In this article, our focus will be on the common mistakes that traders make and how you can avoid them.
Table of Contents
#1. Failing to treat trading like a typical business
For most novice traders, trading is all about getting acquainted with the latest news, deciding on whether to take a short or long position, and subsequently getting hefty profits. They simply take it as a less serious thing.
Unfortunately, it doesn’t always work like that and day trading is something far more complicated. You can conduct a comprehensive fundamental and technical analysis and still incur large losses. And if you don’t take trading as a business, you will often make mistakes.
Here are some hints that can help you look at trading in the right way.
Train with a demo account
To start with, trading on a demo account for a considerable amount of time will help you understand the intricate details of trading. It is also important to note that all traders, including the most seasoned ones, experience certain pitfalls in trading.
Foresee shortcomings
Just like any other business, your focus should be to guard against the shortcomings that are likely to occur. As a trader, you have invested your funds and time in the business.
For this reason, put in some extra effort to ensure that your investments pay off. Trading is not a get-rich-quick scheme.
Find a trading routine that works for you. A watchlist and evaluation of the mistakes you made in the previous trade should be part of that trading process.
Manage your time
Manage your time well. If you have a shop in the street, you will always open it in the morning and close it at the end of the day. Always be discplined and have a routine.
#2. Set unrealistic expectations
Almost everyone dreams of getting rich quick. When it comes to the trading business, you can’t afford to have unrealistic expectations.
Some people don’t want to make less money and let it grow. As such, they open large positions hoping that everything will work out fine.This is a mistake which you must avoid!
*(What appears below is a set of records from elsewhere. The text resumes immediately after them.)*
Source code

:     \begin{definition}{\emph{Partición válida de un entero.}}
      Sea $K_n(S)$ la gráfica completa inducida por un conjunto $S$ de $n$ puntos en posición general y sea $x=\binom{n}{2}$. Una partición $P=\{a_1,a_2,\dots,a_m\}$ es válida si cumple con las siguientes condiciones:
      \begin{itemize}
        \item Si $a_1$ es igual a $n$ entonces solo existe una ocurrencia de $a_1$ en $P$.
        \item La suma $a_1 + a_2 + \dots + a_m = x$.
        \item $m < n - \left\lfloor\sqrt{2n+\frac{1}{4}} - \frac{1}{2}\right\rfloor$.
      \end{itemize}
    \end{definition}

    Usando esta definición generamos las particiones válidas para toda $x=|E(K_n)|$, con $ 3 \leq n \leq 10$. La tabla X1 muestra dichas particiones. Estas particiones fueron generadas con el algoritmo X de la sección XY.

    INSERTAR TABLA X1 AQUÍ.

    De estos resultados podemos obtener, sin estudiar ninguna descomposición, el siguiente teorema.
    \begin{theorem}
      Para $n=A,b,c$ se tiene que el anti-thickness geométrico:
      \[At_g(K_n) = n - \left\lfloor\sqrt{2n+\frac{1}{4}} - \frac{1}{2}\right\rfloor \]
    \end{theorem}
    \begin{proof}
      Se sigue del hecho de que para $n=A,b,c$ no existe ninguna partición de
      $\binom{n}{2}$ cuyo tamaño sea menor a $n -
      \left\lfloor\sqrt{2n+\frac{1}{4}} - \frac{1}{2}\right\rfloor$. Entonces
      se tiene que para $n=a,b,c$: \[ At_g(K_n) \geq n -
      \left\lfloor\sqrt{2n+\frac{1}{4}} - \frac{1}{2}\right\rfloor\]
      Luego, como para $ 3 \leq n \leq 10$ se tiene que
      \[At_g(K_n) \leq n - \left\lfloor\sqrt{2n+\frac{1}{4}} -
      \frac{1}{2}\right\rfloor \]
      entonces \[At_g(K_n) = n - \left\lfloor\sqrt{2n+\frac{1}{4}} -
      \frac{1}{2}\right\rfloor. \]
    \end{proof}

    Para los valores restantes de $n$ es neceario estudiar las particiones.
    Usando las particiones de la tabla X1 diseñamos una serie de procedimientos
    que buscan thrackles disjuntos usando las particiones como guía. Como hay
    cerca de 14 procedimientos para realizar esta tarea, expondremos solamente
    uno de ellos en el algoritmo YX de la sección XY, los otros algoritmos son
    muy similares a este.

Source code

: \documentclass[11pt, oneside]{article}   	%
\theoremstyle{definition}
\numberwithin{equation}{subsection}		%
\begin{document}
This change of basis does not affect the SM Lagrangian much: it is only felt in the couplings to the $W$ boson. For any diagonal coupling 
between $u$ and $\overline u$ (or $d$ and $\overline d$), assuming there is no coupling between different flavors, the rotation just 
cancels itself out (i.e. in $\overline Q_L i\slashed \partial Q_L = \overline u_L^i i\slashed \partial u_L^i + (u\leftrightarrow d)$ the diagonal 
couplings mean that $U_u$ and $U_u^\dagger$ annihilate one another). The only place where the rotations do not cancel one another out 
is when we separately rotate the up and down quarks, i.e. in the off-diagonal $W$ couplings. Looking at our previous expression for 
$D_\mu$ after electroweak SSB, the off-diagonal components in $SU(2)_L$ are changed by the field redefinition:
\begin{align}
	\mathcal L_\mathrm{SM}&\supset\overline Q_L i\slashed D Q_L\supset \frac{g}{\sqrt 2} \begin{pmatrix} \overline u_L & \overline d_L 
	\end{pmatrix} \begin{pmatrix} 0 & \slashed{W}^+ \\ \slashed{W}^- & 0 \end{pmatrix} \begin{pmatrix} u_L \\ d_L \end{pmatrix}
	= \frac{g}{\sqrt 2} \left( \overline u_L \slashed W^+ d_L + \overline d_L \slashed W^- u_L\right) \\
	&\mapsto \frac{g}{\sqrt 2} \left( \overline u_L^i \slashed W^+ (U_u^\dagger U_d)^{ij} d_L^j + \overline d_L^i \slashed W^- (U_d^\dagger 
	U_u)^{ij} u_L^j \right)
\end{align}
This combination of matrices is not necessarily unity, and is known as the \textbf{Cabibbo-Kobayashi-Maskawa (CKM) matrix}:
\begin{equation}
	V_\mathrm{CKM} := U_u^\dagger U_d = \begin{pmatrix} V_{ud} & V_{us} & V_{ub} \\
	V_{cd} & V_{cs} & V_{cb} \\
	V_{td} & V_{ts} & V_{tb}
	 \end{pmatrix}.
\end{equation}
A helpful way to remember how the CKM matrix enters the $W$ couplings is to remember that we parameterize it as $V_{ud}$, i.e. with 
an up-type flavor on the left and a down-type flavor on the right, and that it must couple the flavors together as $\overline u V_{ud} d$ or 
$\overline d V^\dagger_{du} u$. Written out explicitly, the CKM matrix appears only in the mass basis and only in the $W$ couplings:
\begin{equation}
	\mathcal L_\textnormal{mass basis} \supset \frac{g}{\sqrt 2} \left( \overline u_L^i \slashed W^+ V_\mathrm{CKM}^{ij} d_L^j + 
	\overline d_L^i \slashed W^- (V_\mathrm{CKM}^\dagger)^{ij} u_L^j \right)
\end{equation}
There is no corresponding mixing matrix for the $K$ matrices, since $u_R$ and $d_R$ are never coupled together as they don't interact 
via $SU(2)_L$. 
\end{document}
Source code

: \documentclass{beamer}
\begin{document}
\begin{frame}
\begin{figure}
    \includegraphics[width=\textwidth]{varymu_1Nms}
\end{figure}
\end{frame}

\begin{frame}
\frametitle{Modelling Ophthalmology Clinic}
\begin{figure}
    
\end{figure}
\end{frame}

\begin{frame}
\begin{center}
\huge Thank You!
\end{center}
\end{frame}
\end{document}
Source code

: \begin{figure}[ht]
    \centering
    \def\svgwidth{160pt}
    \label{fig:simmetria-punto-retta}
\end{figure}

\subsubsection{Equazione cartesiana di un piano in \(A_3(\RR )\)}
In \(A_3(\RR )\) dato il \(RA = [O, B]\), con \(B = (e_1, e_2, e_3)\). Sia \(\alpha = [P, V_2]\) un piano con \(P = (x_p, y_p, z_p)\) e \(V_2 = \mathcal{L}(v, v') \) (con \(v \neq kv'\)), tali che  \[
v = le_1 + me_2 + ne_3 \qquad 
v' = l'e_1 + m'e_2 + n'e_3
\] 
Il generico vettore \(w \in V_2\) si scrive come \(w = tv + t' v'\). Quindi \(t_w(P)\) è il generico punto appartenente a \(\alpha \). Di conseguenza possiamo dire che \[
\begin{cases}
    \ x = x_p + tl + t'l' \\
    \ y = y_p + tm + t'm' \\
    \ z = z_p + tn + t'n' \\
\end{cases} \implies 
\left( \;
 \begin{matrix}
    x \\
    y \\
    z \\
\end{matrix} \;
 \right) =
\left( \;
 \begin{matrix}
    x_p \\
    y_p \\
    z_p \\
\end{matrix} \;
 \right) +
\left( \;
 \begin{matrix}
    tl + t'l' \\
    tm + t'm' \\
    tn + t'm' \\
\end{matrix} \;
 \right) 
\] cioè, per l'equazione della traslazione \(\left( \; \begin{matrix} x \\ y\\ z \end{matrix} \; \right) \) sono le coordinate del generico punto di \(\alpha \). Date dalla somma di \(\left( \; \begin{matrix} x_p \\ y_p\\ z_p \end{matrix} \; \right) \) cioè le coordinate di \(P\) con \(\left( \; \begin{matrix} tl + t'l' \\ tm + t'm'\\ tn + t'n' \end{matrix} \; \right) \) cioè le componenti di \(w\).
Being a fulltime trader means you fully depend on trading to cater for your bills and sustain your lifestyle. Such a scenario will make you trade haphazardly as you strive to make a specific amount of money in a trade.
Instead, the key to being a successful trader is discipline and sticking to your trading strategy.
Avoid economic hardship
For a beginner, it may be helpful to have a part-time job before you are able to make a decent living from trading. With that, you will have taken away the pressure to make a certain amount of money in a single trade.
That’s because, as fun as day trading is, it is still a risky business. Indeed, many people who start their trading careers fail. More than 80% of them fail within their first months.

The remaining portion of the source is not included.